The news headline says Oregon ranks high in natural disasters, which the text explains, is wildfires in the State.
This claim comes from a press release from a small, little known online Internet insurance sales web site. This type of press release is put out in hopes of garnering free publicity – and it certainly worked for them – in large part because the media, like all of us, is more likely to succumb to a fear-based scary headline.
However, if we practice factfulness and look at the long term trend in Oregon fires we see that a small rise at the right end of the chart has been translated into a crisis and a catastrophe. The chart above is the official chart from the Oregon government’s Fire Statistics page, and shows actual acreage burned and total fires burned in Oregon since 1911.
The slight increase at the extreme right edge is the basis for the scary headline. By leaving out all historical context and by focusing on large percentile increase in a tiny number at the right edge of the chart, the media creates unwarranted fear and hysteria in viewers.
The media’s focus on scary, fear-based propaganda messaging – and avoidance of discussing workable solutions that are already underway – leads to intense negativity and anxiety. The result has been a majority of young people believing humanity may be extinct in ten years, even though there is zero evidence to support such nonsense. We are literally scaring people to death via false and inappropriate propaganda messaging. Some journalists are looking to “solutions journalism” moving away from the whining negativity of current news reports that focus on problems and seldom examine workable solutions,. This new approach offers hope and a positive way forward.
We are faced with a constant bombardment of negativity – yet most of it is flat out false. We live in the best of times in human history, and even our environmental footprint is improving dramatically, contrary to the constant drone of fear mongering.
Public climate communications has gone so far off the target that people now believe in apocalyptic end of life scenarios (in the near term!) that are not supported by any science at all (while telling us we must listen to the scientists). This then, is a summary and link to comments from another actual climate scientist. Because without listening, this is what we get: “I genuinely have the fear that climate change is going to kill me and all my family, I’m not even kidding it’s all I have thought about for the last 9 months every second of the day. It’s making my sick to my stomach, I’m not eating or sleeping and I’m getting panic attacks daily. It’s currently 1 am and I can’t sleep as I’m petrified.” – Young adult in the UK.

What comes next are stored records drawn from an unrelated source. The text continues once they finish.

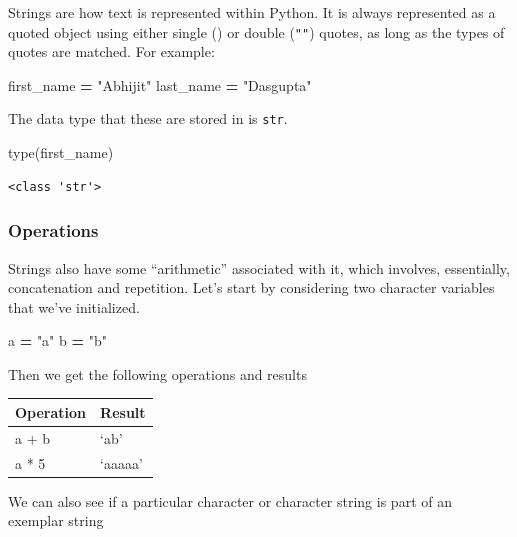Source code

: \documentclass[
  letterpaper,
]{scrbook}
\newenvironment{Shaded}{\begin{snugshade}}{\end{snugshade}}
\newcommand{\BuiltInTok}[1]{#1}
\newcommand{\NormalTok}[1]{#1}
\newcommand{\OperatorTok}[1]{\textcolor[rgb]{0.81,0.36,0.00}{\textbf{#1}}}
\newcommand{\StringTok}[1]{\textcolor[rgb]{0.31,0.60,0.02}{#1}}
\begin{document}
Strings are how text is represented within Python. It is always represented as a quoted object using either single (\texttt{\textquotesingle{}\textquotesingle{}}) or double (\texttt{""}) quotes, as long as the types of quotes are matched. For example:

\begin{Shaded}
\begin{Highlighting}[]
\NormalTok{first_name }\OperatorTok{=} \StringTok{"Abhijit"}
\NormalTok{last_name }\OperatorTok{=} \StringTok{"Dasgupta"}
\end{Highlighting}
\end{Shaded}

The data type that these are stored in is \texttt{str}.

\begin{Shaded}
\begin{Highlighting}[]
\BuiltInTok{type}\NormalTok{(first_name)}
\end{Highlighting}
\end{Shaded}

\begin{verbatim}
<class 'str'>
\end{verbatim}

\hypertarget{operations}{%
\subsubsection{Operations}\label{operations}}

Strings also have some ``arithmetic'' associated with it, which involves, essentially, concatenation and repetition. Let's start by considering two character variables that we've initialized.

\begin{Shaded}
\begin{Highlighting}[]
\NormalTok{a }\OperatorTok{=} \StringTok{"a"}
\NormalTok{b }\OperatorTok{=} \StringTok{"b"}
\end{Highlighting}
\end{Shaded}

Then we get the following operations and results

\begin{longtable}[]{@{}ll@{}}
\toprule
Operation & Result\tabularnewline
\midrule
\endhead
a + b & `ab'\tabularnewline
a * 5 & `aaaaa'\tabularnewline
\bottomrule
\end{longtable}

We can also see if a particular character or character string is part of an exemplar string
\end{document}
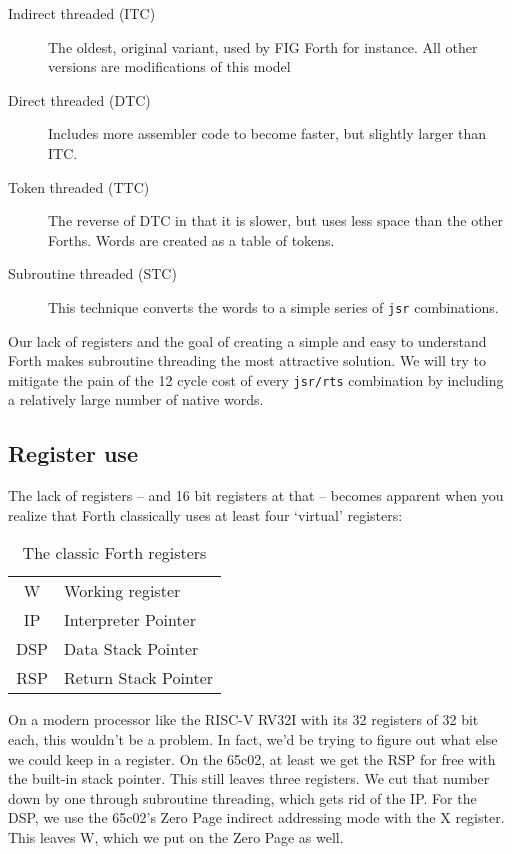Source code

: \begin{description}
        \item [Indirect threaded (ITC)] The oldest, original variant, used by FIG
                Forth for instance. All other versions are
                modifications of this model
        \item [Direct threaded (DTC)] Includes more assembler code to become faster, but
                slightly larger than ITC. 
        \item [Token threaded (TTC)] The reverse of DTC in that it is slower, but uses
                less space than the other Forths. Words are created as a table
                of tokens.
        \item [Subroutine threaded (STC)] This technique converts the words to a simple
                series of \texttt{jsr} combinations. 
\end{description}

Our lack of registers and the goal of creating a simple and easy to understand
Forth makes subroutine threading the most attractive solution. We will try to
mitigate the pain of the 12 cycle cost of every \texttt{jsr/rts} combination by
including a relatively large number of native words. 


\subsection{Register use}

The lack of registers -- and 16 bit registers at that -- becomes apparent when
you realize that Forth classically uses at least four `virtual' registers:

\begin{table}[h !]
        \centering
        \label{tab:registers}
        \begin{tabular}{| c | l |}
                \hline
                W   & Working register\\
                IP  & Interpreter Pointer\\
                DSP & Data Stack Pointer\\
                RSP & Return Stack Pointer\\
                \hline
        \end{tabular}
        \caption{The classic Forth registers}
\end{table}

On a modern processor like the RISC-V RV32I with its 32 registers
of 32 bit each, this wouldn't be a problem. In fact, we'd be trying to figure
out what else we could keep in a register. On the 65c02, at least we get the RSP
for free with the built-in stack pointer. This still leaves three registers. We
cut that number down by one through subroutine threading, which gets rid of the
IP. For the DSP, we use the 65c02's Zero Page indirect
addressing mode with the X register. This leaves W, which we
put on the Zero Page as well. 


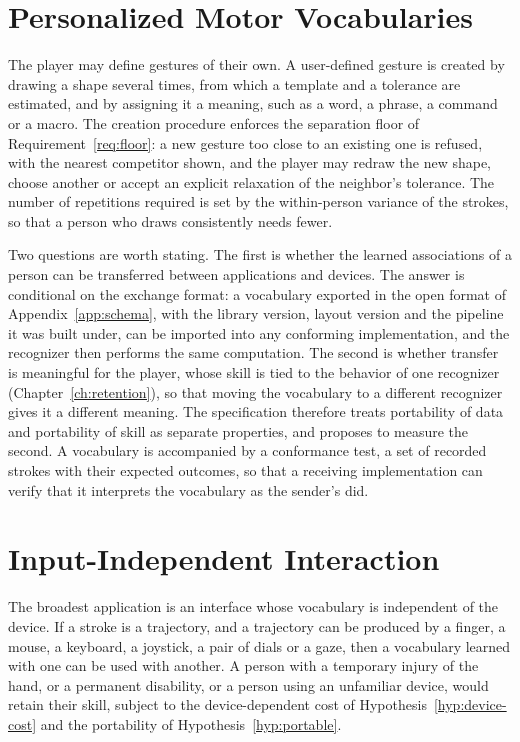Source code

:\chapter{Personalized Motor Vocabularies}\label{ch:personalized-vocabularies}

The player may define gestures of their own. A user-defined gesture is created by drawing a shape several times, from which a template and a tolerance are estimated, and by assigning it a meaning, such as a word, a phrase, a command or a macro. The creation procedure enforces the separation floor of Requirement~\ref{req:floor}: a new gesture too close to an existing one is refused, with the nearest competitor shown, and the player may redraw the new shape, choose another or accept an explicit relaxation of the neighbor's tolerance. The number of repetitions required is set by the within-person variance of the strokes, so that a person who draws consistently needs fewer.

Two questions are worth stating. The first is whether the learned associations of a person can be transferred between applications and devices. The answer is conditional on the exchange format: a vocabulary exported in the open format of Appendix~\ref{app:schema}, with the library version, layout version and the pipeline it was built under, can be imported into any conforming implementation, and the recognizer then performs the same computation. The second is whether transfer is meaningful for the player, whose skill is tied to the behavior of one recognizer (Chapter~\ref{ch:retention}), so that moving the vocabulary to a different recognizer gives it a different meaning. The specification therefore treats portability of data and portability of skill as separate properties, and proposes to measure the second. A vocabulary is accompanied by a conformance test, a set of recorded strokes with their expected outcomes, so that a receiving implementation can verify that it interprets the vocabulary as the sender's did.

\chapter{Input-Independent Interaction}\label{ch:input-independent}

The broadest application is an interface whose vocabulary is independent of the device. If a stroke is a trajectory, and a trajectory can be produced by a finger, a mouse, a keyboard, a joystick, a pair of dials or a gaze, then a vocabulary learned with one can be used with another. A person with a temporary injury of the hand, or a permanent disability, or a person using an unfamiliar device, would retain their skill, subject to the device-dependent cost of Hypothesis~\ref{hyp:device-cost} and the portability of Hypothesis~\ref{hyp:portable}.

A professor of atmospheric sciences weighs in on the exaggerated, hyperbolic click-bait inducing media news stories and the negative impact they are having on mental health as many suffer severe climate anxiety. Many such stories are not merely exaggerated but false, which has led to the bizarre situation where a majority of younger voters in the U.S. believe humanity will be extinct within ten years. There is no scientific justification for these beliefs, illustrating how climate communications has gone off the rails.
“Climate change is real but it’s not the end of the world. And increasingly extreme statements by activists undermine environmental progress, say climate scientists.” – another post in our continuing look at poorly done climate communications tactics that are leading many to ignore the climate topic altogether.
PR stunts tend to backfire when they are hypocritical. Greta Thunberg sailed on a donated, crewed, luxury yacht to North America to avoid the CO2 emissions of air travel. But at least two (and likely 4) crew members crossed the Atlantic by air to support her effort. In her current crossing by a crewed, luxury yacht back to Europe, another crew member was flown across the Atlantic. Her travel by luxury yachts has produced significantly more CO2 than if she had simply flown herself. When this information becomes public, the climate message gets lost and viewed as hypocritical (which it is).
A branding expert says climate communications must adopt even scarier sounding propaganda terminology, not based on the actual science, in order to frighten people in to taking action. He proposes terminology such as Global Meltdown or Scorched Earth, neither of which is accurate. He’s advocating the use of lies to persuade targets to adopt an agenda. This approach, however, is likely to backfire and turn people away from even listening to climate communications.